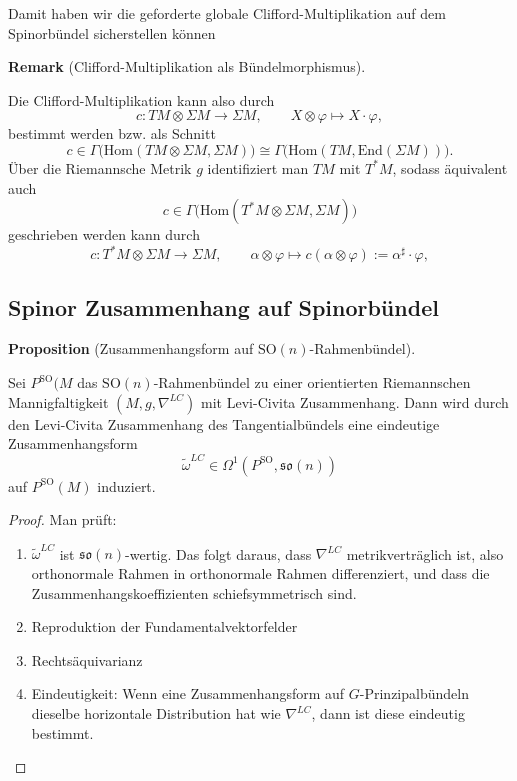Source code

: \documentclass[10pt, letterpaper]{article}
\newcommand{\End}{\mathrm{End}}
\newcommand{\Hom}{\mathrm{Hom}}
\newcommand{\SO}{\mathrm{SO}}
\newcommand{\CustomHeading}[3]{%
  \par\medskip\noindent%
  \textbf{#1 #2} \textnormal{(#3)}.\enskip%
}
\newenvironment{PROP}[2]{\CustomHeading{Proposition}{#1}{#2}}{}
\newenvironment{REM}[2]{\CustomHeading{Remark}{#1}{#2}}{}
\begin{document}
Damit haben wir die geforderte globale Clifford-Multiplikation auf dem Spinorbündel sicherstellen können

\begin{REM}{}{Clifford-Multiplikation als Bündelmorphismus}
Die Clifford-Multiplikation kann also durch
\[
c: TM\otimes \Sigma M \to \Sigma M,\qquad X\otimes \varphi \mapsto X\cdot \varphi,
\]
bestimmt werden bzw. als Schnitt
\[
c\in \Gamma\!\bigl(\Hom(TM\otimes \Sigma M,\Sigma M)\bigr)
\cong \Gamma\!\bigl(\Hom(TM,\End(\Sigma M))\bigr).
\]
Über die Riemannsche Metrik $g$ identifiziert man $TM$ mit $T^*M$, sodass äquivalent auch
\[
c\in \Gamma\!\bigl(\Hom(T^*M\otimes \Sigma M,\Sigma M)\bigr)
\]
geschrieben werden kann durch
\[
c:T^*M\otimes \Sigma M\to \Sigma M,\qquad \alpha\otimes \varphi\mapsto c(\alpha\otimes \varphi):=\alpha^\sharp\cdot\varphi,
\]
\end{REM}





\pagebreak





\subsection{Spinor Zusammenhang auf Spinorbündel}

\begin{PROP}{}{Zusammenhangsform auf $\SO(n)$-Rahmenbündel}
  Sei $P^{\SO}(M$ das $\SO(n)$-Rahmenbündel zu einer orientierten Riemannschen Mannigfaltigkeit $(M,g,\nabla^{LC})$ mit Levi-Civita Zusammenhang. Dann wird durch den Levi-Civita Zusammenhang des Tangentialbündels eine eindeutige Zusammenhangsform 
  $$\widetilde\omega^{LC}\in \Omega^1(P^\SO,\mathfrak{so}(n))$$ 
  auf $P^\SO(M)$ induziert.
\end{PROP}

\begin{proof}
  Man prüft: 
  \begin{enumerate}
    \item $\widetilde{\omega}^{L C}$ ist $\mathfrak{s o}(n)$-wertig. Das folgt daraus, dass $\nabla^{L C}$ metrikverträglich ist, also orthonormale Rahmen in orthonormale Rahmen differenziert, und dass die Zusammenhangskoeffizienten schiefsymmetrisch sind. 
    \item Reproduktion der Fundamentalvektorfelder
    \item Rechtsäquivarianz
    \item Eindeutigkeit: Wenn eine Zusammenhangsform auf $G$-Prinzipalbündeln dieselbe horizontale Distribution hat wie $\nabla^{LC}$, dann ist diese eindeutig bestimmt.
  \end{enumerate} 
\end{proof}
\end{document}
-------------------------
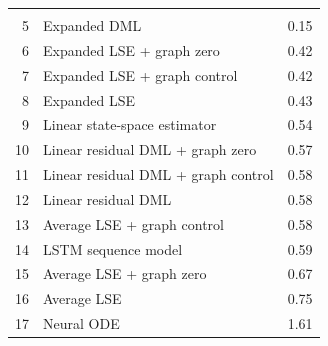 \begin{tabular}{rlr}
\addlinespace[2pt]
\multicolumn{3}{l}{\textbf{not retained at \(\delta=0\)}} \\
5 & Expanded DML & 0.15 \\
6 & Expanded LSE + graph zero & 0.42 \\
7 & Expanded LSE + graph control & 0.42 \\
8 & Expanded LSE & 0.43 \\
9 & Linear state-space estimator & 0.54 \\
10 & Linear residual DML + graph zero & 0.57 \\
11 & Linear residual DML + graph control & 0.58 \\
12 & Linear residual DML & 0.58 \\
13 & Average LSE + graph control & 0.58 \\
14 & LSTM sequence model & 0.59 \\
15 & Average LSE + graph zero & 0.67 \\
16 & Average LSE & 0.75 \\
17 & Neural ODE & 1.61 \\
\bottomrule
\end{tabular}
-------------------------
Assigned task
Give the count of lines in the data shown above that contain "bigr", and nothing else.

Solution to this exercise
3